The exhibition pulls from research I carried out with a feminist angle on the transformation of the butter-making process in French Canada. In the 19th century, Quebec families living on farmland domestically made their butter. Dairy was a space that belonged to women. This artisanal activity required a great deal of time and physical effort but provided them with an independent income. At the turn of the 20th century, the paradigm shifted. Politicians became aware that butter was a profitable commodity when exported to Britain. A campaign began. Little by little, relying on the narrative of agricultural cooperatives, men set up industrial butter factories and agronomy schools from which women were excluded.
This research in the archives brought me back unexpectedly to parts of my family history. My grandmother handed me down her century-old beans cooking pot and told me that, as a child, the baker would collect the stoneware pots from each family, in exchange for a few pennies, to bake them together all night.
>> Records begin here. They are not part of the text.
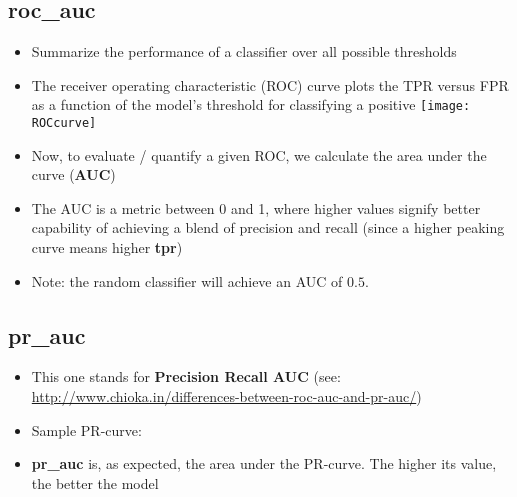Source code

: \documentclass[12pt,a4paper]{article}
\begin{document}
\subsection{roc\_auc}
\begin{itemize}
\item Summarize the performance of a classifier over all possible thresholds
\item The receiver operating characteristic (ROC) curve plots the TPR versus FPR as a function of the model’s threshold for classifying a positive
\texttt{[image: ROCcurve]}
\item Now, to evaluate / quantify a given ROC, we calculate the area under the curve (\textbf{AUC})
\item The AUC is a metric between 0 and 1, where higher values signify better capability of achieving a blend of precision and recall (since a higher peaking curve means higher \textbf{tpr})
\item Note: the random classifier will achieve an AUC of $0.5$.
\end{itemize}
\subsection{pr\_auc}
\begin{itemize}
\item This one stands for \textbf{Precision Recall AUC} (see: \url{http://www.chioka.in/differences-between-roc-auc-and-pr-auc/})
\item Sample PR-curve: 
\item \textbf{pr\_auc} is, as expected, the area under the PR-curve. The higher its value, the better the model 
\end{itemize}
\end{document}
This collective baking allowed sharing of the costs of long baking times. But it was her generation that put an end to this tradition, as for the first time each family could afford the comfort of its own electric oven.
The symmetry of these two accounts of the transformation of the common by the economic system struck me: the making of butter evolved from the individual to the collective, while the cooking of bread evolved from the collective to the individual. Both traditions were invisibilised and visually undocumented since only the objects used remain. I was unable to find visual representations of the gestures and people involved. Facing this lack of visual material, I elaborated fictional gestures by creating a symbolic process merging both traditions. I created and fabricated a contraption that would allow me to make raw clay bricks, the basic material for building community ovens, using gestures specific to the process of butter churning . On these bricks, I printed words pulled from my research and a series of conversations held in Granby, CA. The bricks were used to stimulate group exchanges and were given to participants as gifts.
Upon entering the exhibition space, visitors are confronted with a reproduction of the Canadian pavilion at the 1886 Colonial Exhibition in London. The pavilion's many shelves held hundreds of glass jars filled with the "fruits of Canadian agriculture" preserved in chemical solutions. In the centre were huge containers of butter. This trade show was the first introduction of Canadian butter to the English market. The artist acknowledges that she conducted her research on the unceded territories of the Waban-aki and Huron-Wendat nations. She also acknowledges that the colonial structure, while leading to the oppression of women, especially led to the complete and systemic oppression of these nations, which is still in place to this day. As a non-indigenous person, the artist chose not to include this research in the exhibition to avoid drawing cultural capital from it.